The Misery In Afghanistan Shouldn’t Be Politicized

Frank Bruni

Credit…Victor J. Blue for The New York Times

Frank Bruni

By Frank Bruni

Mr. Bruni is a contributing Opinion writer who was on the staff of The Times for more than 25 years.

Democrats are panicked that the debacle in Afghanistan will shake American voters’ confidence in not only President Biden but also the rest of the party, potentially costing it control of the Senate and the House in 2022. They’ve said as much — to me, to other journalists, to anyone who will listen.

I wish they’d stop, because their political fate is nothing next to the fate of Afghans on the wrong side of the Taliban. And every time they communicate as much concern with the party’s near future as with Afghanistan’s, they inch toward the very destiny they dread.

To review: There were explosions today outside the airport in Kabul, underscoring how gravely dangerous the situation there is. Afghans have been crushed to death in stampedes to that area. Many who took considerable risks to help us now justifiably fear brutal reprisals from the Taliban and cannot count on us to get them to safety. Refugees have traded one hell for another: fetid, sweltering, rat-infested camps unfit for even fleeting human habitation. And some of our allies have struggled to rescue their own citizens and lost yet more faith in the United States.

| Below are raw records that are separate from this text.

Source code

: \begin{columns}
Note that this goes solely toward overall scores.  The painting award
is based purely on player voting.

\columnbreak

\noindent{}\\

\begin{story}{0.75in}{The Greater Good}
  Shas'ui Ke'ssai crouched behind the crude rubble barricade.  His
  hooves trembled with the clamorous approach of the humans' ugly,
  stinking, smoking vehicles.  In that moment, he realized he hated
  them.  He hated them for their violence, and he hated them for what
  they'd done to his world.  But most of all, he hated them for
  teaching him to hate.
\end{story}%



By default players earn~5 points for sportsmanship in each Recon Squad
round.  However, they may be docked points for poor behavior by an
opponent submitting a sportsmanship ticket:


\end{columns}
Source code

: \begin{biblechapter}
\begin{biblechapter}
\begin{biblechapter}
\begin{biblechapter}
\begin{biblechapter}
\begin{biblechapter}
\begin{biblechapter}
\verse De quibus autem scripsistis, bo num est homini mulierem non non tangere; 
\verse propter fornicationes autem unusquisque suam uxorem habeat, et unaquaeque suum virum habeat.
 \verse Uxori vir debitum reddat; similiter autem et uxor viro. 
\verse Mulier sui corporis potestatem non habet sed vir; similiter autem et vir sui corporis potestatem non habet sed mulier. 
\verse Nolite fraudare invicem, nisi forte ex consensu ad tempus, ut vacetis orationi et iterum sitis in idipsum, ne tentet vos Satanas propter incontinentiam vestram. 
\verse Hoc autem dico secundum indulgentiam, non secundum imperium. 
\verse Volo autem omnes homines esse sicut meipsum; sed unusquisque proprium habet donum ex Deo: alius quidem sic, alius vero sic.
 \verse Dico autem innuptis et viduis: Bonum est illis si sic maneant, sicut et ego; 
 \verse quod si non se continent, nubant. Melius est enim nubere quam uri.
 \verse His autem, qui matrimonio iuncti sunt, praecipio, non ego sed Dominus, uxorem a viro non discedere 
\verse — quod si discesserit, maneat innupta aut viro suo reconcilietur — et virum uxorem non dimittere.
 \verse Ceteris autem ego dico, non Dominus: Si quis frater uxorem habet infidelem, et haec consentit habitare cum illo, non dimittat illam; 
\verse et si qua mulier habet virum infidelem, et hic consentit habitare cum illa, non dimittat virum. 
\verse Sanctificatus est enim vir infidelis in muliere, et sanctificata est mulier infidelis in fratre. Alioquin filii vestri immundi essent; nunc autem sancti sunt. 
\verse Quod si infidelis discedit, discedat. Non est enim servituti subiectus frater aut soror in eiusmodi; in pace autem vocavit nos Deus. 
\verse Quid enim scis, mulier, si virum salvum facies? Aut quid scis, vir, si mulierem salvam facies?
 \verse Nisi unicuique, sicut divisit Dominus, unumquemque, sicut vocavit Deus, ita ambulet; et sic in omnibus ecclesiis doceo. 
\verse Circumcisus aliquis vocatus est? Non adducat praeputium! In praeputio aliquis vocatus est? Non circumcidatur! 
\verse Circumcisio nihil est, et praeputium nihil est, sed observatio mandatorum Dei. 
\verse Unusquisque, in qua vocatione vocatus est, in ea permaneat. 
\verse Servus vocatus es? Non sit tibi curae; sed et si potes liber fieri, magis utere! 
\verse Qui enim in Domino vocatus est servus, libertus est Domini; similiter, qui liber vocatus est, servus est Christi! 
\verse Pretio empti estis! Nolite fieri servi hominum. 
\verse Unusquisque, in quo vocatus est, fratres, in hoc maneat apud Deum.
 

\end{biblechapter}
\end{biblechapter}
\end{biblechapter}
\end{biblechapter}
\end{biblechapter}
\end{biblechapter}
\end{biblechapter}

But, sure, let’s talk about domestic politics and the midterms — which, mind you, are more than 14 months away.

I’m not minimizing the stakes of those elections. Given the Republican Party’s capitulation to conspiracy theories, its contempt for democratic norms, the paranoia of Marjorie Taylor Greene, the depravity of Matt Gaetz, the cowardice of Kevin McCarthy and the stubborn pull of their orange overlord, a Republican takeover of Congress would likely be disastrous.

But you know how Democrats and the media can increase the odds of that? By framing too much in those terms. By conspicuously keeping score: This event works to our advantage, that development works in theirs, we drew blood here, they drew blood there. When everyone seems equally political, everything is reduced to politics, and voters have a harder time seeing who’s on their side. They see only a contest with contestants out for themselves.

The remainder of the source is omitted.